There’s no ‘guild achievement’ page, alas, so we start by fetching the page that lists the people in the guild. The rendered web page has pagination, but the underlying XML seems to have all characters in a single document, so no messing around fetching multiple pages here (I’ve tried this on a guild of 350ish people).
The next thing we have to do is loop over every character and fetch their achievements page. This is extremely unpleasant and slow, so the app does it in a cronjob.
My biggest annoyance here is that there’s no timestamp on these things better than ‘day’, so you don’t get very good ordering when you combine them later. I could solve this by storing some state myself, remembering the first time I see each new entry, etc, etc, but in practice this falls down very badly because the Armoury is a very unreliable resource. Sometimes you just can’t fetch toons. You have to throttle requests. Just accept that the data isn’t there.
Anyway, now I have a list of everyone in the guild, and their last 5 achievements (the code will also backfill for the initial load, so you can get everything). It’s pretty trivial building a list of these and outputting Atom or something. I do it using ‘print’ statements, myself, because I’m inherently evil. You can’t deep-link to the achievement itself on the Armoury, so I link to the wowhead page for individual achievements.

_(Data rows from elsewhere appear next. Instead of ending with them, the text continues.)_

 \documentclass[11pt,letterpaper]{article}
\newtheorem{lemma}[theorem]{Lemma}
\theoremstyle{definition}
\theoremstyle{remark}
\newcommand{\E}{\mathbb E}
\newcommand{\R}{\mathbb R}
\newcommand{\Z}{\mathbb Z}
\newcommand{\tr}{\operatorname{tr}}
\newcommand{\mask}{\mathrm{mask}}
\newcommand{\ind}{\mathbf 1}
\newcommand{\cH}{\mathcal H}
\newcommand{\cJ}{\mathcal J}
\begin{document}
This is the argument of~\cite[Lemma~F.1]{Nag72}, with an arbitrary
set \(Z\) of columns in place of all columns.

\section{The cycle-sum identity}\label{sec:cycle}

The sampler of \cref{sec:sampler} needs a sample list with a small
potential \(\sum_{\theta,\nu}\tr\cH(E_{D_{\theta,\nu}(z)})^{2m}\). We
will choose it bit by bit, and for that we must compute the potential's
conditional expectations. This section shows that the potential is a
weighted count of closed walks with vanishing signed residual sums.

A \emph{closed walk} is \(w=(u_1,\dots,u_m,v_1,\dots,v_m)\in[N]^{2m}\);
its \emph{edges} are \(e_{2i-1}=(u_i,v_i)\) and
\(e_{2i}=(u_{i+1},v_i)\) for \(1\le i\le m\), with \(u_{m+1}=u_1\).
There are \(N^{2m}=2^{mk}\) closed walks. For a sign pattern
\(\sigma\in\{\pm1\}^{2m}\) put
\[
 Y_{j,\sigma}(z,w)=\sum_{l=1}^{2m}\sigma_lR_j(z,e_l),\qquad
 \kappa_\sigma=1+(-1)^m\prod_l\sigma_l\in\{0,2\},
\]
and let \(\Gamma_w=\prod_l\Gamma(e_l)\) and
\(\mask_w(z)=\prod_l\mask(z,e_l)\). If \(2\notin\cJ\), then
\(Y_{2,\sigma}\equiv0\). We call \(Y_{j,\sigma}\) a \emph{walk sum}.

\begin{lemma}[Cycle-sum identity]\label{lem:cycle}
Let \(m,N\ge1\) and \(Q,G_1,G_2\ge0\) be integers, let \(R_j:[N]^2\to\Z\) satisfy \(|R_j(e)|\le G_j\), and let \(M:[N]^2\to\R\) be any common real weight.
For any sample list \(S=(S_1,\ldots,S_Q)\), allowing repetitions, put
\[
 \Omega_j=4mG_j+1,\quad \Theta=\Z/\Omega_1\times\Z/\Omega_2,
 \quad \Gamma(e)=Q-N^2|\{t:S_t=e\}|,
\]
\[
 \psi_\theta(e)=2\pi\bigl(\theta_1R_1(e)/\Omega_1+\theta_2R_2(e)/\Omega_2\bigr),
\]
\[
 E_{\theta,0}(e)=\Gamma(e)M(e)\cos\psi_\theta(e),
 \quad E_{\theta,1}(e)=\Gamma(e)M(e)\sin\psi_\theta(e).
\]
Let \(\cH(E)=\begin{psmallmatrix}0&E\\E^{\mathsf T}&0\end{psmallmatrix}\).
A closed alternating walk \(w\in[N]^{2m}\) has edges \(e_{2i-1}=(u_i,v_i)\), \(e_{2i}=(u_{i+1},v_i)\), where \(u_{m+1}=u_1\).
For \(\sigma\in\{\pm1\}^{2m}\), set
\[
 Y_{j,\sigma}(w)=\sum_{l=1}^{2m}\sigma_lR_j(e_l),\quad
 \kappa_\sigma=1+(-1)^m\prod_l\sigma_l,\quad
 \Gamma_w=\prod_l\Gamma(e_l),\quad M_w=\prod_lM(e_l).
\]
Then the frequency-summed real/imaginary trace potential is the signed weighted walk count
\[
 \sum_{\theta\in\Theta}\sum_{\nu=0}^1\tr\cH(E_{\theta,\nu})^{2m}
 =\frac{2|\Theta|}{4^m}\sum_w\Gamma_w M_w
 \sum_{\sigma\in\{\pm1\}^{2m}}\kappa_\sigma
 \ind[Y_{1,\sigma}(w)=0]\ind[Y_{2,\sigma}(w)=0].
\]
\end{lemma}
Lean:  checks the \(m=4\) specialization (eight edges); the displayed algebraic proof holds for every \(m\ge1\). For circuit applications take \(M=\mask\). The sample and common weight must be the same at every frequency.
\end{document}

Because the Armoury is unreliable, and my script is slow, I don’t use this thing to generate the data on demand. I have a crontab that fetches toons from the armoury every 3 hours. It’s throttled, doens’t try to hit everyone at once, and prioritises people we haven’t fetched in the longest, so it does a reasonable job of keeping up. If it doesn’t explode, it copies the result into the database, and the front end display it. If it does explode, then meh, I’ll try again in an hour. The feed isn’t exactly timely, but we’re not controlling nuclear power stations here, we’re tracking a computer game. It’ll do.